Scenario 2: Imagine the same
situation, only the store is also offering a better television with more options
for $159. Do you buy the $99 model, the $159 model, or wait to do more research?
Many people might buy the television in Scenario 1, but wait to do more research
in Scenario 2. The multiplicity of choices in the second case may lead them to
believe there could be even better choices elsewhere.
This phenomenon could help explain how some investors feel about mutual funds.
With more than 8,000 funds available, many feel intimidated at the prospect of
choosing the right one.2 As a result, they do
nothing and risk missing out on potential gains.

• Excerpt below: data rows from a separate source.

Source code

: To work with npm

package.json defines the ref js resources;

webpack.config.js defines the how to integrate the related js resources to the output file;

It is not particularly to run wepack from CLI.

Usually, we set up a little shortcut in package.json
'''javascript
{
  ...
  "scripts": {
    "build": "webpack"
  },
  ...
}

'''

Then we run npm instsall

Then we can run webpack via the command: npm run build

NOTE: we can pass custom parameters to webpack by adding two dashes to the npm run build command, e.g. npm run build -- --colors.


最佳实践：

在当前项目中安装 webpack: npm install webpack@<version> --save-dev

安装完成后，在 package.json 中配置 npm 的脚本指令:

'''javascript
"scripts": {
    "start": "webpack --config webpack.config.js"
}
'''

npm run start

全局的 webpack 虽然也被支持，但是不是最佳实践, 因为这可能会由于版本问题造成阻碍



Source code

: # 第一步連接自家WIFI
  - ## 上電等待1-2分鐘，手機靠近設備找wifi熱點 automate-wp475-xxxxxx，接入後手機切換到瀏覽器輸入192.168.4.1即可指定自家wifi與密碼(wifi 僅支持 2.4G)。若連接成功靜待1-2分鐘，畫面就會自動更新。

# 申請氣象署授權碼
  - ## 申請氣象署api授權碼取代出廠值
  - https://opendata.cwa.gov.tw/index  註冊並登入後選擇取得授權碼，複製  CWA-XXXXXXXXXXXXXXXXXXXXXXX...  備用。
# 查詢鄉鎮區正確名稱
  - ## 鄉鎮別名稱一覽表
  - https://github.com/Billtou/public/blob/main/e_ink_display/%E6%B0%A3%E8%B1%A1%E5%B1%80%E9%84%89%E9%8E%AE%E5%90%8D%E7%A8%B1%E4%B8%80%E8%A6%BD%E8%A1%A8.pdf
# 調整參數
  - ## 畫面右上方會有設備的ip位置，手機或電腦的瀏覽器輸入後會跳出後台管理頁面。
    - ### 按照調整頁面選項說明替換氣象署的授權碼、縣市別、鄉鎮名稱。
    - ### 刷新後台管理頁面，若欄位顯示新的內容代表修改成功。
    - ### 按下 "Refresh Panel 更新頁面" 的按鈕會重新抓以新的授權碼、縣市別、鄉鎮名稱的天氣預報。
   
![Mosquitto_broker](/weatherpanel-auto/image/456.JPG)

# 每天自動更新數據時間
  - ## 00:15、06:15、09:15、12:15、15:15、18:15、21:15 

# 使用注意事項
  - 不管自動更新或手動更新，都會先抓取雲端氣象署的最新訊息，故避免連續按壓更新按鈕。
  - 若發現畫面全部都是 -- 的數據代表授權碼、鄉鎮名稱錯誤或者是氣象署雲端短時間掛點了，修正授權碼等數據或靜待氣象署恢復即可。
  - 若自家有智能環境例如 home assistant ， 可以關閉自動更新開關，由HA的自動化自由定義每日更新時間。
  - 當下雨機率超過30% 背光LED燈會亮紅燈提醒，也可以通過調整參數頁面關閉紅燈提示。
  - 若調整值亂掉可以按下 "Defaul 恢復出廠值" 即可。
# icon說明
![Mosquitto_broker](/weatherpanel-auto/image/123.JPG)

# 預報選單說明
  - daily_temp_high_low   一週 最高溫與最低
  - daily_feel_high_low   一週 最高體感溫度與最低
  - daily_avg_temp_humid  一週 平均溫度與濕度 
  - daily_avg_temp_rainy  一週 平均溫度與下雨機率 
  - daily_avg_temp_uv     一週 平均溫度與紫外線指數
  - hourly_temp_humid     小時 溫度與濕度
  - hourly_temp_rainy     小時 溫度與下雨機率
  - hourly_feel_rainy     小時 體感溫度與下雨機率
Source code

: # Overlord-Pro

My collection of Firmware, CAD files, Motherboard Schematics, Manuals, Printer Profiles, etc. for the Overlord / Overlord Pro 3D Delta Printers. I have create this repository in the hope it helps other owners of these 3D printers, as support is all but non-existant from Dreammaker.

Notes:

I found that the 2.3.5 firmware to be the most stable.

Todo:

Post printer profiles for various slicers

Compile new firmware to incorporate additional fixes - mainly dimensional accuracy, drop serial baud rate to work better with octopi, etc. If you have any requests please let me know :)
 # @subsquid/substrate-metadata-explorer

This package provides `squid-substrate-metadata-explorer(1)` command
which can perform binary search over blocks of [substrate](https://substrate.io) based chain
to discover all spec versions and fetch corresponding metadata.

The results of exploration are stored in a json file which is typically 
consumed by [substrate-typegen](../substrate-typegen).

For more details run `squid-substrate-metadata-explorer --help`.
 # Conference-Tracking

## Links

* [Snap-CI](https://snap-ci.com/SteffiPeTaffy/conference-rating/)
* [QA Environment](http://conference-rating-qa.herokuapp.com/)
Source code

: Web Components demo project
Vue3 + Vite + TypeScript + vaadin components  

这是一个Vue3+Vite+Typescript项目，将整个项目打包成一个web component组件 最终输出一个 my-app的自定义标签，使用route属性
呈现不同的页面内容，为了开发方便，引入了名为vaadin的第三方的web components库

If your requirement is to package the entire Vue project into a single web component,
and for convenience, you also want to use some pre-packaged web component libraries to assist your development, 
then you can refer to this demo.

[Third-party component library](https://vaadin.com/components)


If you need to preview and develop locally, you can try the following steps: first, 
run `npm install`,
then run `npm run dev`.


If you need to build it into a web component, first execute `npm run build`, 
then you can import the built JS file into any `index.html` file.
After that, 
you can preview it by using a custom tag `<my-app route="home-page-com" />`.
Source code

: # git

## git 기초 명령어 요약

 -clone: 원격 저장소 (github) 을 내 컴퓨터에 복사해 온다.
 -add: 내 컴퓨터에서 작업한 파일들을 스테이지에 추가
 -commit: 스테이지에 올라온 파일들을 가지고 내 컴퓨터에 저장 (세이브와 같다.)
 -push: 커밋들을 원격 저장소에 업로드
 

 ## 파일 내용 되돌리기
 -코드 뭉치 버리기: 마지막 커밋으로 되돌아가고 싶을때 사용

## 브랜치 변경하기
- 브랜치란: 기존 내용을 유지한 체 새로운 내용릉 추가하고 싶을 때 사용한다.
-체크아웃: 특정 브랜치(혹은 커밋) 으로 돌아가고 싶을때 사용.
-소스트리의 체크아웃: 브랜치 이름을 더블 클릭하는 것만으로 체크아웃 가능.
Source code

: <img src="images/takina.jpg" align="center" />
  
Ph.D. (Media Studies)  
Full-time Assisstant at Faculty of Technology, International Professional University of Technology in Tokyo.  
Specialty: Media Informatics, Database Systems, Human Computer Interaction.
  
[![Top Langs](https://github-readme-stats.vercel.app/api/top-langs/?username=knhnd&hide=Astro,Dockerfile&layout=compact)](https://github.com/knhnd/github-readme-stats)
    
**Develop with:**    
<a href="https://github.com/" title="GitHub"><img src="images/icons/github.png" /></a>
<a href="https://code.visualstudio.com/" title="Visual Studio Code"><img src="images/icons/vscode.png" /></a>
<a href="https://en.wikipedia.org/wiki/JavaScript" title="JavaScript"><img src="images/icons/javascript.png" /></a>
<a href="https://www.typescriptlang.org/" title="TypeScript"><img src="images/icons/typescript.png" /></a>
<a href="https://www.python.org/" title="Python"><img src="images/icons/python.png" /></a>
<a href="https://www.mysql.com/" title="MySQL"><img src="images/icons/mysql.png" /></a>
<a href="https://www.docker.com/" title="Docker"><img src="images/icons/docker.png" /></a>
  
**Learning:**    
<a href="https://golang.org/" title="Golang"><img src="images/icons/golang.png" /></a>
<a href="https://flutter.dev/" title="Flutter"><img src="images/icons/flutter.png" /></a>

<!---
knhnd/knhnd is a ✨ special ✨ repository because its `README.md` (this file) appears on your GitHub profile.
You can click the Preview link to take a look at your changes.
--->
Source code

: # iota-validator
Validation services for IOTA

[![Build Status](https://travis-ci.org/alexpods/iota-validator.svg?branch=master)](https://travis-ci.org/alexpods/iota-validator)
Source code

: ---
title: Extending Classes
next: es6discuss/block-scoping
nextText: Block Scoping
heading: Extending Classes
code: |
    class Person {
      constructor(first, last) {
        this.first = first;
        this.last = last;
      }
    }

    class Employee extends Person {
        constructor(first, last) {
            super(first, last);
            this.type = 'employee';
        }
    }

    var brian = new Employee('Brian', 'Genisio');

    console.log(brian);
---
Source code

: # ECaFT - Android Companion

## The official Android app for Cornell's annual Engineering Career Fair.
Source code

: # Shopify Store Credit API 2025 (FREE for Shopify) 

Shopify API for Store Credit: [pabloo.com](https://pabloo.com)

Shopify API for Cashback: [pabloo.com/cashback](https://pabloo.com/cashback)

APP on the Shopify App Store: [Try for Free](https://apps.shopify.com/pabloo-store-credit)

After reading the following paragraph, how would
you answer the next two questions?
As head of the Mongol Empire, Genghis Khan systematically conquered much of
central Asia before returning to Mongolia, where he died.
1)
Did these events happen before or after 151 A.D.?
2) In what year did Genghis Khan die?
To expedite the decision-making process, we commonly anchor our minds to an idea
or fact that we can use as a reference point. As you answered the questions
above, 151 A.D. probably seemed too early to you, but with the number fixed in
your mind, you became more likely to guess too low on the second question —
too close to 151 A.D. (Genghis Khan died in 1227 A.D.)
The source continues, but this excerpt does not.